What is being asked:
Please filter the entries and return only the lines that include "método".

====== Provided material ======

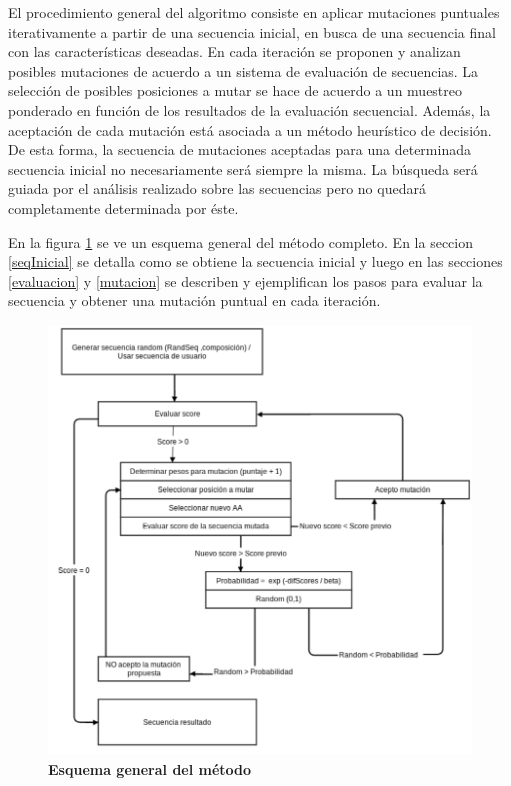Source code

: El procedimiento general del algoritmo consiste en aplicar mutaciones puntuales iterativamente a partir de una secuencia inicial, en busca de una secuencia final con las características deseadas.
En cada iteración se proponen y analizan posibles mutaciones de acuerdo a un sistema de evaluación de secuencias.
La selección de posibles posiciones a mutar se hace de acuerdo a un muestreo ponderado en función de los resultados de la evaluación secuencial.
Además, la aceptación de cada mutación está asociada a un método heurístico de decisión.
De esta forma, la secuencia de mutaciones aceptadas para una determinada secuencia inicial no necesariamente será siempre la misma. La búsqueda será guiada por el análisis realizado sobre las secuencias pero no quedará completamente determinada por éste. 

En la figura \ref{fig:esquema-algoritmo} se ve un esquema general del método completo. 
En la seccion \ref{seqInicial} se detalla como se obtiene la secuencia inicial y luego en las secciones \ref{evaluacion} y \ref{mutacion} se describen y ejemplifican los pasos para evaluar la secuencia y obtener una mutación puntual 
en cada iteración.


\begin{figure}[h!]
\centering
   \includegraphics[width=\textwidth]{img/diagrama-algoritmo-2.png}
 \caption{\textbf{Esquema general del método}}
 \label{fig:esquema-algoritmo}
\end{figure}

======

Task output:
Además, la aceptación de cada mutación está asociada a un método heurístico de decisión.
En la figura \ref{fig:esquema-algoritmo} se ve un esquema general del método completo. 
 \caption{\textbf{Esquema general del método}}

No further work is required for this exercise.